ASSIGNMENT.
Retype all of the listing exactly, with no pictures.

(RECORDS PROVIDED begins)

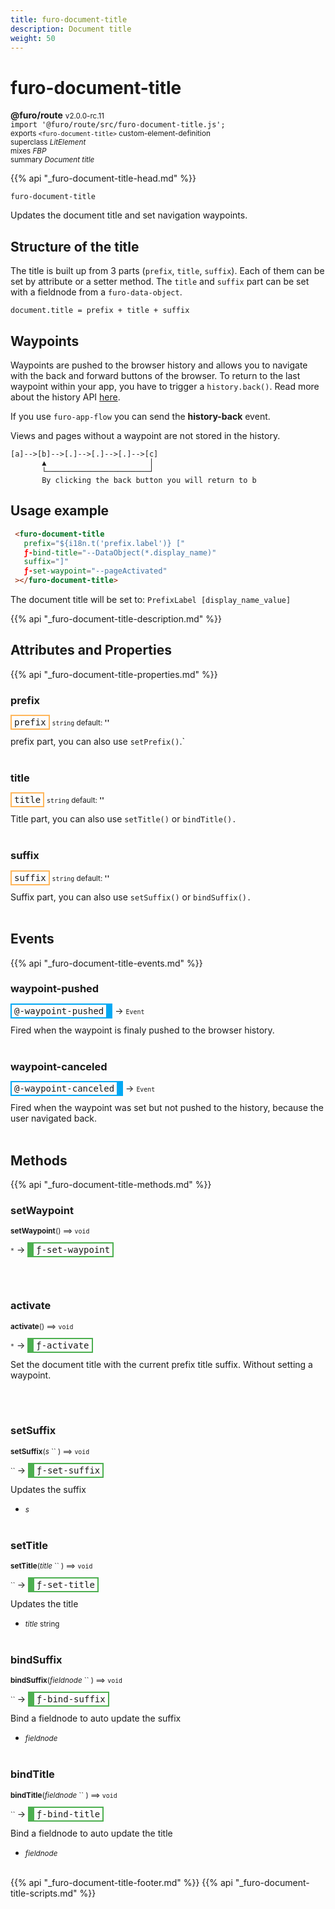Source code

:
 ```yaml
---
title: furo-document-title
description: Document title
weight: 50
---
```


# furo-document-title
**@furo/route** <small>v2.0.0-rc.11</small>
<br>`import '@furo/route/src/furo-document-title.js';`<small>
<br>exports `<furo-document-title>` custom-element-definition
<br>superclass *LitElement*
<br> mixes *FBP*</small>
<br><small>summary *Document title*</small>

{{% api "_furo-document-title-head.md" %}}

`furo-document-title`

 Updates the document title and set navigation waypoints.

 ## Structure of the title
 The title is built up from 3 parts (`prefix`, `title`, `suffix`). Each of them can be set by attribute or a setter method. The `title` and `suffix` part can be set with a fieldnode from a `furo-data-object`.

 `document.title = prefix + title + suffix`

 ## Waypoints
 Waypoints are pushed to the browser history and allows you to navigate with the back and forward buttons of the browser.
 To return to the last waypoint within your app, you have to trigger a `history.back()`. Read more about the history API [here](https://developer.mozilla.org/en-US/docs/Web/API/History).

 If you use `furo-app-flow` you can send the **history-back** event.

 Views and pages without a waypoint are not stored in the history.

 ```
 [a]-->[b]-->[.]-->[.]-->[.]-->[c]
        ▲                       │
        └───────────────────────┘
        By clicking the back button you will return to b

 ```

 ## Usage example

 ```html
  <furo-document-title
    prefix="${i18n.t('prefix.label')} ["
    ƒ-bind-title="--DataObject(*.display_name)"
    suffix="]"
    ƒ-set-waypoint="--pageActivated"
  ></furo-document-title>
 ```
 The document title will be set to: `PrefixLabel [display_name_value]`

{{% api "_furo-document-title-description.md" %}}


## Attributes and Properties
{{% api "_furo-document-title-properties.md" %}}










### **prefix**

<span  style="border-width:2px; border-style: solid;border-color:  rgb(255, 182, 91);font-family:monospace; padding:2px 4px;">prefix</span>
<small>`string` default: **&#39;&#39;**</small>

prefix part, you can also use `setPrefix()`.`
<br><br>

### **title**

<span  style="border-width:2px; border-style: solid;border-color:  rgb(255, 182, 91);font-family:monospace; padding:2px 4px;">title</span>
<small>`string` default: **&#39;&#39;**</small>

Title part, you can also use `setTitle()` or `bindTitle().`
<br><br>

### **suffix**

<span  style="border-width:2px; border-style: solid;border-color:  rgb(255, 182, 91);font-family:monospace; padding:2px 4px;">suffix</span>
<small>`string` default: **&#39;&#39;**</small>

Suffix part, you can also use `setSuffix()` or `bindSuffix().`
<br><br>
## Events
{{% api "_furo-document-title-events.md" %}}

### **waypoint-pushed**
<span  style="border-width:2px 10px 2px 2px; border-style: solid;border-color:  rgb(2, 168, 244);font-family:monospace; padding:2px 4px;">@-waypoint-pushed</span>
→ <small>`Event`</small>

 Fired when the waypoint is finaly pushed to the browser history.
<br><br>
### **waypoint-canceled**
<span  style="border-width:2px 10px 2px 2px; border-style: solid;border-color:  rgb(2, 168, 244);font-family:monospace; padding:2px 4px;">@-waypoint-canceled</span>
→ <small>`Event`</small>

 Fired when the waypoint was set but not pushed to the history, because the user navigated back.
<br><br>

## Methods
{{% api "_furo-document-title-methods.md" %}}


### **setWaypoint**
<small>**setWaypoint**() ⟹ `void`</small>

<small>`*`</small> →
<span  style="border-width:2px 2px 2px 10px; border-style: solid;border-color:  rgb(76, 175, 80);font-family:monospace; padding:2px 4px;">ƒ-set-waypoint</span>



<br><br>

### **activate**
<small>**activate**() ⟹ `void`</small>

<small>`*`</small> →
<span  style="border-width:2px 2px 2px 10px; border-style: solid;border-color:  rgb(76, 175, 80);font-family:monospace; padding:2px 4px;">ƒ-activate</span>

Set the document title with the current prefix title suffix. Without setting a waypoint.

<br><br>


### **setSuffix**
<small>**setSuffix**(*s* `` ) ⟹ `void`</small>

<small>`` </small> →
<span  style="border-width:2px 2px 2px 10px; border-style: solid;border-color:  rgb(76, 175, 80);font-family:monospace; padding:2px 4px;">ƒ-set-suffix</span>

Updates the suffix

- <small>*s* </small>
<br><br>

### **setTitle**
<small>**setTitle**(*title* `` ) ⟹ `void`</small>

<small>`` </small> →
<span  style="border-width:2px 2px 2px 10px; border-style: solid;border-color:  rgb(76, 175, 80);font-family:monospace; padding:2px 4px;">ƒ-set-title</span>

Updates the title

- <small>*title* string</small>
<br><br>

### **bindSuffix**
<small>**bindSuffix**(*fieldnode* `` ) ⟹ `void`</small>

<small>`` </small> →
<span  style="border-width:2px 2px 2px 10px; border-style: solid;border-color:  rgb(76, 175, 80);font-family:monospace; padding:2px 4px;">ƒ-bind-suffix</span>

Bind a fieldnode to auto update the suffix

- <small>*fieldnode* </small>
<br><br>

### **bindTitle**
<small>**bindTitle**(*fieldnode* `` ) ⟹ `void`</small>

<small>`` </small> →
<span  style="border-width:2px 2px 2px 10px; border-style: solid;border-color:  rgb(76, 175, 80);font-family:monospace; padding:2px 4px;">ƒ-bind-title</span>

Bind a fieldnode to auto update the title

- <small>*fieldnode* </small>
<br><br>







{{% api "_furo-document-title-footer.md" %}}
{{% api "_furo-document-title-scripts.md" %}}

(RECORDS PROVIDED ends)

EXERCISE OUTPUT.
Source code

:
 ```yaml
---
title: furo-document-title
description: Document title
weight: 50
---
```


# furo-document-title
**@furo/route** <small>v2.0.0-rc.11</small>
<br>`import '@furo/route/src/furo-document-title.js';`<small>
<br>exports `<furo-document-title>` custom-element-definition
<br>superclass *LitElement*
<br> mixes *FBP*</small>
<br><small>summary *Document title*</small>

{{% api "_furo-document-title-head.md" %}}

`furo-document-title`

 Updates the document title and set navigation waypoints.

 ## Structure of the title
 The title is built up from 3 parts (`prefix`, `title`, `suffix`). Each of them can be set by attribute or a setter method. The `title` and `suffix` part can be set with a fieldnode from a `furo-data-object`.

 `document.title = prefix + title + suffix`

 ## Waypoints
 Waypoints are pushed to the browser history and allows you to navigate with the back and forward buttons of the browser.
 To return to the last waypoint within your app, you have to trigger a `history.back()`. Read more about the history API [here](https://developer.mozilla.org/en-US/docs/Web/API/History).

 If you use `furo-app-flow` you can send the **history-back** event.

 Views and pages without a waypoint are not stored in the history.

 ```
 [a]-->[b]-->[.]-->[.]-->[.]-->[c]
        ▲                       │
        └───────────────────────┘
        By clicking the back button you will return to b

 ```

 ## Usage example

 ```html
  <furo-document-title
    prefix="${i18n.t('prefix.label')} ["
    ƒ-bind-title="--DataObject(*.display_name)"
    suffix="]"
    ƒ-set-waypoint="--pageActivated"
  ></furo-document-title>
 ```
 The document title will be set to: `PrefixLabel [display_name_value]`

{{% api "_furo-document-title-description.md" %}}


## Attributes and Properties
{{% api "_furo-document-title-properties.md" %}}










### **prefix**

<span  style="border-width:2px; border-style: solid;border-color:  rgb(255, 182, 91);font-family:monospace; padding:2px 4px;">prefix</span>
<small>`string` default: **&#39;&#39;**</small>

prefix part, you can also use `setPrefix()`.`
<br><br>

### **title**

<span  style="border-width:2px; border-style: solid;border-color:  rgb(255, 182, 91);font-family:monospace; padding:2px 4px;">title</span>
<small>`string` default: **&#39;&#39;**</small>

Title part, you can also use `setTitle()` or `bindTitle().`
<br><br>

### **suffix**

<span  style="border-width:2px; border-style: solid;border-color:  rgb(255, 182, 91);font-family:monospace; padding:2px 4px;">suffix</span>
<small>`string` default: **&#39;&#39;**</small>

Suffix part, you can also use `setSuffix()` or `bindSuffix().`
<br><br>
## Events
{{% api "_furo-document-title-events.md" %}}

### **waypoint-pushed**
<span  style="border-width:2px 10px 2px 2px; border-style: solid;border-color:  rgb(2, 168, 244);font-family:monospace; padding:2px 4px;">@-waypoint-pushed</span>
→ <small>`Event`</small>

 Fired when the waypoint is finaly pushed to the browser history.
<br><br>
### **waypoint-canceled**
<span  style="border-width:2px 10px 2px 2px; border-style: solid;border-color:  rgb(2, 168, 244);font-family:monospace; padding:2px 4px;">@-waypoint-canceled</span>
→ <small>`Event`</small>

 Fired when the waypoint was set but not pushed to the history, because the user navigated back.
<br><br>

## Methods
{{% api "_furo-document-title-methods.md" %}}


### **setWaypoint**
<small>**setWaypoint**() ⟹ `void`</small>

<small>`*`</small> →
<span  style="border-width:2px 2px 2px 10px; border-style: solid;border-color:  rgb(76, 175, 80);font-family:monospace; padding:2px 4px;">ƒ-set-waypoint</span>



<br><br>

### **activate**
<small>**activate**() ⟹ `void`</small>

<small>`*`</small> →
<span  style="border-width:2px 2px 2px 10px; border-style: solid;border-color:  rgb(76, 175, 80);font-family:monospace; padding:2px 4px;">ƒ-activate</span>

Set the document title with the current prefix title suffix. Without setting a waypoint.

<br><br>


### **setSuffix**
<small>**setSuffix**(*s* `` ) ⟹ `void`</small>

<small>`` </small> →
<span  style="border-width:2px 2px 2px 10px; border-style: solid;border-color:  rgb(76, 175, 80);font-family:monospace; padding:2px 4px;">ƒ-set-suffix</span>

Updates the suffix

- <small>*s* </small>
<br><br>

### **setTitle**
<small>**setTitle**(*title* `` ) ⟹ `void`</small>

<small>`` </small> →
<span  style="border-width:2px 2px 2px 10px; border-style: solid;border-color:  rgb(76, 175, 80);font-family:monospace; padding:2px 4px;">ƒ-set-title</span>

Updates the title

- <small>*title* string</small>
<br><br>

### **bindSuffix**
<small>**bindSuffix**(*fieldnode* `` ) ⟹ `void`</small>

<small>`` </small> →
<span  style="border-width:2px 2px 2px 10px; border-style: solid;border-color:  rgb(76, 175, 80);font-family:monospace; padding:2px 4px;">ƒ-bind-suffix</span>

Bind a fieldnode to auto update the suffix

- <small>*fieldnode* </small>
<br><br>

### **bindTitle**
<small>**bindTitle**(*fieldnode* `` ) ⟹ `void`</small>

<small>`` </small> →
<span  style="border-width:2px 2px 2px 10px; border-style: solid;border-color:  rgb(76, 175, 80);font-family:monospace; padding:2px 4px;">ƒ-bind-title</span>

Bind a fieldnode to auto update the title

- <small>*fieldnode* </small>
<br><br>







{{% api "_furo-document-title-footer.md" %}}
{{% api "_furo-document-title-scripts.md" %}}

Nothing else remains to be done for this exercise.